SUPPLIED MATERIAL:
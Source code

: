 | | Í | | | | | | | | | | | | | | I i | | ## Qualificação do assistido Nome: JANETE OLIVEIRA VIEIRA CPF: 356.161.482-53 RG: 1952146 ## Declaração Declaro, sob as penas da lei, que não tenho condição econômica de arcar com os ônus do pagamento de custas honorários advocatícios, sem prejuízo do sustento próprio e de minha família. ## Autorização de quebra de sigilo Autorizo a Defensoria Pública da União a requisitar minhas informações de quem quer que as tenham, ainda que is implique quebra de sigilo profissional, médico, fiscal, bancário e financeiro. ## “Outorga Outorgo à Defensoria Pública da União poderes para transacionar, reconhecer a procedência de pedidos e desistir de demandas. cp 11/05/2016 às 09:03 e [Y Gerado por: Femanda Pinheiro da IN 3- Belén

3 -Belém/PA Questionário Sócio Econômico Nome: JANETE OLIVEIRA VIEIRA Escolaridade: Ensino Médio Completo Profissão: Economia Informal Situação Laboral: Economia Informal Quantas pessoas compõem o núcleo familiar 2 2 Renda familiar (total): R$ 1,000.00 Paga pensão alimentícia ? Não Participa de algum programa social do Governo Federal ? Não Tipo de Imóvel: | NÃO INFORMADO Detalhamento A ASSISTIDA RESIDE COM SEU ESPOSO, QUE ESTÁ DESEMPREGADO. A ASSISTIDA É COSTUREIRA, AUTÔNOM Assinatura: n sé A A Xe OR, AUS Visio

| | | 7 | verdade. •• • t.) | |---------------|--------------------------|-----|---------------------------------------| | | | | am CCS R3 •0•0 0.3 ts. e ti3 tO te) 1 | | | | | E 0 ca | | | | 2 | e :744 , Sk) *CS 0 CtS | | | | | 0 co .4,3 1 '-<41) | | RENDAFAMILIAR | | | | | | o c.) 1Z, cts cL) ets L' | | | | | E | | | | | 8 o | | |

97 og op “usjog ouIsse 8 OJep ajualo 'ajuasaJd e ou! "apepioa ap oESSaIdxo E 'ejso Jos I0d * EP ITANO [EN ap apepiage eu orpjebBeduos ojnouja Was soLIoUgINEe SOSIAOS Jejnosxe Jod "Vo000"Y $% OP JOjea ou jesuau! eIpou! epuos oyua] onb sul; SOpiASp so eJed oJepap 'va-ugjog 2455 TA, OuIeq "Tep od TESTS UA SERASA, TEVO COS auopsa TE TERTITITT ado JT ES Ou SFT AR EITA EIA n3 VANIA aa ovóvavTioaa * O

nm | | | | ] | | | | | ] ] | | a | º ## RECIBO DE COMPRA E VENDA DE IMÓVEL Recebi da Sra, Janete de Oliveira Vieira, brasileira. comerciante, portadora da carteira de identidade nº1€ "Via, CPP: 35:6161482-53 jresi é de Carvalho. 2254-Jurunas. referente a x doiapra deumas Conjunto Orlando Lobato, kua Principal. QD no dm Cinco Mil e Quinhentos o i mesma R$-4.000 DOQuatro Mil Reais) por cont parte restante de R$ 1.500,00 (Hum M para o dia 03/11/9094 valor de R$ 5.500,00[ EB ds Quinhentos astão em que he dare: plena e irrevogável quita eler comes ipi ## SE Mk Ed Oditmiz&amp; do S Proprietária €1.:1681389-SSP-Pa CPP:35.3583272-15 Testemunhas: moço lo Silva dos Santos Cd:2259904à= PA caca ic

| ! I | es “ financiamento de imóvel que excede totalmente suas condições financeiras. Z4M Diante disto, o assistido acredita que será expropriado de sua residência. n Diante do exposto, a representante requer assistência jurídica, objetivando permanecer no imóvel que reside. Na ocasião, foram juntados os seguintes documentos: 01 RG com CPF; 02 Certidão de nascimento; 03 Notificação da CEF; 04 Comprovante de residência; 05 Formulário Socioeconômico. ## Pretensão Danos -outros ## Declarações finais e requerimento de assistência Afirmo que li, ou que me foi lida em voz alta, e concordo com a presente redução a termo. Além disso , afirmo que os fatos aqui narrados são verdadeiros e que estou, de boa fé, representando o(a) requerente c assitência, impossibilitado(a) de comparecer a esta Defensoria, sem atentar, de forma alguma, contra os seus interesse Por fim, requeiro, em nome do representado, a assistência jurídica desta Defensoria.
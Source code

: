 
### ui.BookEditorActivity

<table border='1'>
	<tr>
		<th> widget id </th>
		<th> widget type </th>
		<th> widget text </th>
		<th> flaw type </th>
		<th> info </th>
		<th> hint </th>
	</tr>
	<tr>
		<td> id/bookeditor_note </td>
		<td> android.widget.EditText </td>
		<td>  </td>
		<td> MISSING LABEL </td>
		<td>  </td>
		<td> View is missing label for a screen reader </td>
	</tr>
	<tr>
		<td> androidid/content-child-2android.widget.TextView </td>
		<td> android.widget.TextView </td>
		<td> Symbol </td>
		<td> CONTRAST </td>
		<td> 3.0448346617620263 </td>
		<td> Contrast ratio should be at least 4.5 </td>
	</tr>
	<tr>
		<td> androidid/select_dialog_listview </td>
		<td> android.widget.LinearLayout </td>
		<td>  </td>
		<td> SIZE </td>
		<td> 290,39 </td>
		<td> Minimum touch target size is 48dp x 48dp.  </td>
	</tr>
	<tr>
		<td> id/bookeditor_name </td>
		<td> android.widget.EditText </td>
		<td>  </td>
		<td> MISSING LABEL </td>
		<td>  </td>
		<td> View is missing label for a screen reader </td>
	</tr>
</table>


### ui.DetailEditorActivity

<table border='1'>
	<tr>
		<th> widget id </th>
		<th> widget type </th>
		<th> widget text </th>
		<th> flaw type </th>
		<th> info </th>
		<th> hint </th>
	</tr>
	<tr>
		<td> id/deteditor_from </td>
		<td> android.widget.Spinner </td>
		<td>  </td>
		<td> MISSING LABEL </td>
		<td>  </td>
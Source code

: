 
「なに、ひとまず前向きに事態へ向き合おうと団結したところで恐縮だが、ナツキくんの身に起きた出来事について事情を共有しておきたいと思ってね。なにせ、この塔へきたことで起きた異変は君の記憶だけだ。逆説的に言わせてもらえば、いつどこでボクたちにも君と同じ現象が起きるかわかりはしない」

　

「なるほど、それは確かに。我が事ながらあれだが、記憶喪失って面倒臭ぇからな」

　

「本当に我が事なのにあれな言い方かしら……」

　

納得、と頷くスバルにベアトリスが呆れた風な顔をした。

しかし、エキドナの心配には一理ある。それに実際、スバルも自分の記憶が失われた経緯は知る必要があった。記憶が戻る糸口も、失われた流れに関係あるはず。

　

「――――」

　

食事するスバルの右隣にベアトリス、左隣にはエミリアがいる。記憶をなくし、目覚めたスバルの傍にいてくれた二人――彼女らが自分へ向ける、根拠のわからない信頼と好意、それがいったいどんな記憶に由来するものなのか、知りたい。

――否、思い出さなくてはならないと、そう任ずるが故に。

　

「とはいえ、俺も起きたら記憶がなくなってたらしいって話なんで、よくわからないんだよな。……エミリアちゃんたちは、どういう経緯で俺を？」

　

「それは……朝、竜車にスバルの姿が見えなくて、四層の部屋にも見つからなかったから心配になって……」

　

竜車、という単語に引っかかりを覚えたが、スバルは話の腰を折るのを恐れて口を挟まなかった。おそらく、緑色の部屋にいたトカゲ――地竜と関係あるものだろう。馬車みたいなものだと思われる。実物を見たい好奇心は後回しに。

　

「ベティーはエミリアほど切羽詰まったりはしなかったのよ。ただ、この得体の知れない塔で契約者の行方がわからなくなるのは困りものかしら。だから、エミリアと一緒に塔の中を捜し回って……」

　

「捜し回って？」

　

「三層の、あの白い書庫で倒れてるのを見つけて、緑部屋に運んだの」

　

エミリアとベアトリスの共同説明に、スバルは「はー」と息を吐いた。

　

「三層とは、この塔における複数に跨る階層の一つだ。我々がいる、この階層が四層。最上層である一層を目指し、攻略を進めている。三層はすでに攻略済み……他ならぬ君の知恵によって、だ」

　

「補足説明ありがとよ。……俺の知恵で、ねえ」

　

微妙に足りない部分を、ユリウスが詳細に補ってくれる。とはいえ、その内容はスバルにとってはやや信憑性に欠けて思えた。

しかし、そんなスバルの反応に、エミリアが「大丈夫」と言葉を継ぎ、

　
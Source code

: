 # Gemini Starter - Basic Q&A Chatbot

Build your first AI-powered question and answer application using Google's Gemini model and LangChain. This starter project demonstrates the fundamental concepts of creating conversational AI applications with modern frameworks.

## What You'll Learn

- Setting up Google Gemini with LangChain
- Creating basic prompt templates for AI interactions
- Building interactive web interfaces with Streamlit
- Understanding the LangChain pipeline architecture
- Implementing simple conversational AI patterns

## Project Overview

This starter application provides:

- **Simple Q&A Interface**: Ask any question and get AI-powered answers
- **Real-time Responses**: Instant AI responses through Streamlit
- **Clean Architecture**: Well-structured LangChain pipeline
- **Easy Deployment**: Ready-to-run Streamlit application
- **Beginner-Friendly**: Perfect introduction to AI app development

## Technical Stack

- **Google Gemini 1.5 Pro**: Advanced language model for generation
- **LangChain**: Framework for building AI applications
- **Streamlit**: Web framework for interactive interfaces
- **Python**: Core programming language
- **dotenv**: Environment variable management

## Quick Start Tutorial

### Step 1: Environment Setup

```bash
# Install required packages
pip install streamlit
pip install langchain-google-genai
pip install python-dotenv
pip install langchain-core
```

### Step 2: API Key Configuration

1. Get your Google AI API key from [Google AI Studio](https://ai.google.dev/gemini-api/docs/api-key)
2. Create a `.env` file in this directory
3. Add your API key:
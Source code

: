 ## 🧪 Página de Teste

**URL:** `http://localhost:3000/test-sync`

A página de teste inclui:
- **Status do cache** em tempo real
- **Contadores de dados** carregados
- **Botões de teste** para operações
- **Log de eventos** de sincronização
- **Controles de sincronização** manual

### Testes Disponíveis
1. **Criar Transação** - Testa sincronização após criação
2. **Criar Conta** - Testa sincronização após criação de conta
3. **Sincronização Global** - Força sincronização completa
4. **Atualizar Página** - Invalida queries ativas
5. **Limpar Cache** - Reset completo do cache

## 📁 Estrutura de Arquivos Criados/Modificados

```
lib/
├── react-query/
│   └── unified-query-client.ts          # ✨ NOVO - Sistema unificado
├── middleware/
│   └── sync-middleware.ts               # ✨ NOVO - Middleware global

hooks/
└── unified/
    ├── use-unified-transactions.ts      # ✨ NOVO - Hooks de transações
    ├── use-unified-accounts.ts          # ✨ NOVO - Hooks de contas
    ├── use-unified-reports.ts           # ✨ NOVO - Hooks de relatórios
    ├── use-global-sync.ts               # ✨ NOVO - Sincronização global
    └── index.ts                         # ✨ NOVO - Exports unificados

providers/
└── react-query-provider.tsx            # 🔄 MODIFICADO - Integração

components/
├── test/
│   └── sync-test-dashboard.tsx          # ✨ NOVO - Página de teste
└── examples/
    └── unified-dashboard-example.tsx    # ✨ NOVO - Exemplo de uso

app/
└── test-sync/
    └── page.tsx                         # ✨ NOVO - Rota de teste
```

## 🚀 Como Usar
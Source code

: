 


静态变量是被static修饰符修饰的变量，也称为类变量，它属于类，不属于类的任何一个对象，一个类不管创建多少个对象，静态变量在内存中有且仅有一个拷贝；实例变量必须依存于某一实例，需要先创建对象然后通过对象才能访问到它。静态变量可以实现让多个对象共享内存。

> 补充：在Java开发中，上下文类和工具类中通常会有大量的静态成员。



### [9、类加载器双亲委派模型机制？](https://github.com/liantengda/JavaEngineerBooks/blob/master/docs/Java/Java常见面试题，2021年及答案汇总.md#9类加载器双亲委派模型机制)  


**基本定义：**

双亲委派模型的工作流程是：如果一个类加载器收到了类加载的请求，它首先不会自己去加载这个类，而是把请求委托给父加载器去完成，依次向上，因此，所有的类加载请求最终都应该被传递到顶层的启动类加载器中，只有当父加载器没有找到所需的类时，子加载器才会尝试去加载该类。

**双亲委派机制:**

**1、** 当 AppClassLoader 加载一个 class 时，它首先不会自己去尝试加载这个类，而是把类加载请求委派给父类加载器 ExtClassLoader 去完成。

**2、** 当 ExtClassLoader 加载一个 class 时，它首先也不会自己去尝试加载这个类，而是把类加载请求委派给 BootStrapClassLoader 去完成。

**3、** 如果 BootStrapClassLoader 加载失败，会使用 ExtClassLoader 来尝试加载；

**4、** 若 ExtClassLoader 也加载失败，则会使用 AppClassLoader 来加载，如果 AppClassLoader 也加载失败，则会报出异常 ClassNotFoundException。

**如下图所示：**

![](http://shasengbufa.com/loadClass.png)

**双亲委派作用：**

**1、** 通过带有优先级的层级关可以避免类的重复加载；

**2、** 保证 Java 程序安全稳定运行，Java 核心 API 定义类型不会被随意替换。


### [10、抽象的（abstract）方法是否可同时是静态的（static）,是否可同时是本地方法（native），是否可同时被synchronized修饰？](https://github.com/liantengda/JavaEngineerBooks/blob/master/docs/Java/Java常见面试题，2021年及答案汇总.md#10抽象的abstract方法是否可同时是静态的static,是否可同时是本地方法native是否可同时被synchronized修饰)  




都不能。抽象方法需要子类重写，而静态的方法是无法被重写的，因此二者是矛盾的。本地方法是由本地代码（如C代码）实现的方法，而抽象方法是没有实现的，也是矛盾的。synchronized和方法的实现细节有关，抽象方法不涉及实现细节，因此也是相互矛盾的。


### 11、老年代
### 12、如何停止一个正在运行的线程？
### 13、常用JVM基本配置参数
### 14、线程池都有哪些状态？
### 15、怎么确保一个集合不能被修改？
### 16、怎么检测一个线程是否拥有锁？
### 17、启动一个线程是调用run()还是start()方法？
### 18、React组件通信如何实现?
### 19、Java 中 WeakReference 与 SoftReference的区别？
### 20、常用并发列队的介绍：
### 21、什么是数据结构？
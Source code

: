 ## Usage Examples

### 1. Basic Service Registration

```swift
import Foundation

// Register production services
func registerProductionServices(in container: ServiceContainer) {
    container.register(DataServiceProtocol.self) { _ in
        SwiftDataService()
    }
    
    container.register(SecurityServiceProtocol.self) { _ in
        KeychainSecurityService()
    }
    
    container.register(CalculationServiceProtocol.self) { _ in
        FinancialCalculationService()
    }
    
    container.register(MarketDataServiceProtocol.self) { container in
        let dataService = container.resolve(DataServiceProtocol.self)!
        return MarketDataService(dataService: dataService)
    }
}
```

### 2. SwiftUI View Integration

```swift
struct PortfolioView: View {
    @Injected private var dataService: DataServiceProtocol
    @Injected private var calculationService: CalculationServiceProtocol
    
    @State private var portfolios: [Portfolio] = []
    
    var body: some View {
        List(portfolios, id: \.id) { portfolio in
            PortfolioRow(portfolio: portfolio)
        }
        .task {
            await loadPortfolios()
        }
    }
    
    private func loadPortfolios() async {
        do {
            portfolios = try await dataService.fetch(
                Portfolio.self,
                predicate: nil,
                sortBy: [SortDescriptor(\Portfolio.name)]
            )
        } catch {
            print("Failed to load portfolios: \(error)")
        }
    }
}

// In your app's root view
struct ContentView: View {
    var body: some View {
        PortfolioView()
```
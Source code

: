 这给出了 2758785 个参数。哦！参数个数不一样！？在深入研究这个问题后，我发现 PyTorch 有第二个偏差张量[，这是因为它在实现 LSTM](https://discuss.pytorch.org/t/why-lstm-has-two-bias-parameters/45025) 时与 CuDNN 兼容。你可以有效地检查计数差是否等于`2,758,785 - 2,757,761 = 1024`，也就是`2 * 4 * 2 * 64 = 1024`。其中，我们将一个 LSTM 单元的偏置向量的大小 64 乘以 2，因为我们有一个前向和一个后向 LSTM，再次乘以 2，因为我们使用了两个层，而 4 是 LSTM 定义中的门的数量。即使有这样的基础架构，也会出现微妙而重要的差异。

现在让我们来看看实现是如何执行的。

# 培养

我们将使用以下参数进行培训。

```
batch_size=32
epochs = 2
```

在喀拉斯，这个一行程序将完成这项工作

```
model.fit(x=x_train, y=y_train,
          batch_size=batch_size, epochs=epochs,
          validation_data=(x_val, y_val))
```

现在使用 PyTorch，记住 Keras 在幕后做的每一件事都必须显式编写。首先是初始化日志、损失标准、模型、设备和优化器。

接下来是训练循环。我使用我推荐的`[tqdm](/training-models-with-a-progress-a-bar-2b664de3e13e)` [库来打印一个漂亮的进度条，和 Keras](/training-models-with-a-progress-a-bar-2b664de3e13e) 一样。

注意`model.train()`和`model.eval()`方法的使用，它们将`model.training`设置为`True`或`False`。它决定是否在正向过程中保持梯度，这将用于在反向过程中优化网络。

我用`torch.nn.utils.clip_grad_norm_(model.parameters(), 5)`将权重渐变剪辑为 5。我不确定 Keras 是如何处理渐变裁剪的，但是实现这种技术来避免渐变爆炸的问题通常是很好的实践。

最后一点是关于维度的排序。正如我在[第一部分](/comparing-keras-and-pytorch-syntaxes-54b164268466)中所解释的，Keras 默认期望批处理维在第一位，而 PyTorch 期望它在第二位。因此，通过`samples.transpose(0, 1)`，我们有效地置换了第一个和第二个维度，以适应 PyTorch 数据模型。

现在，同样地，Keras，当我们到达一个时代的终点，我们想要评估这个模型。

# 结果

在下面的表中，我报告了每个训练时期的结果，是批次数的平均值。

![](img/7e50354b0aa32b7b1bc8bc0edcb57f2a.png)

TASK GOAL:
If a line falls between the first line of the data above and the line holding "7 | verdade.", inclusive, retype it exactly; retype no other line.

OUTPUT BELOW:
Source code

: | | Í | | | | | | | | | | | | | | I i | | ## Qualificação do assistido Nome: JANETE OLIVEIRA VIEIRA CPF: 356.161.482-53 RG: 1952146 ## Declaração Declaro, sob as penas da lei, que não tenho condição econômica de arcar com os ônus do pagamento de custas honorários advocatícios, sem prejuízo do sustento próprio e de minha família. ## Autorização de quebra de sigilo Autorizo a Defensoria Pública da União a requisitar minhas informações de quem quer que as tenham, ainda que is implique quebra de sigilo profissional, médico, fiscal, bancário e financeiro. ## “Outorga Outorgo à Defensoria Pública da União poderes para transacionar, reconhecer a procedência de pedidos e desistir de demandas. cp 11/05/2016 às 09:03 e [Y Gerado por: Femanda Pinheiro da IN 3- Belén

3 -Belém/PA Questionário Sócio Econômico Nome: JANETE OLIVEIRA VIEIRA Escolaridade: Ensino Médio Completo Profissão: Economia Informal Situação Laboral: Economia Informal Quantas pessoas compõem o núcleo familiar 2 2 Renda familiar (total): R$ 1,000.00 Paga pensão alimentícia ? Não Participa de algum programa social do Governo Federal ? Não Tipo de Imóvel: | NÃO INFORMADO Detalhamento A ASSISTIDA RESIDE COM SEU ESPOSO, QUE ESTÁ DESEMPREGADO. A ASSISTIDA É COSTUREIRA, AUTÔNOM Assinatura: n sé A A Xe OR, AUS Visio

| | | 7 | verdade. •• • t.) | |---------------|--------------------------|-----|---------------------------------------| | | | | am CCS R3 •0•0 0.3 ts. e ti3 tO te) 1 | | | | | E 0 ca | | | | 2 | e :744 , Sk) *CS 0 CtS | | | | | 0 co .4,3 1 '-<41) | | RENDAFAMILIAR | | | | | | o c.) 1Z, cts cL) ets L' | | | | | E | | | | | 8 o | | |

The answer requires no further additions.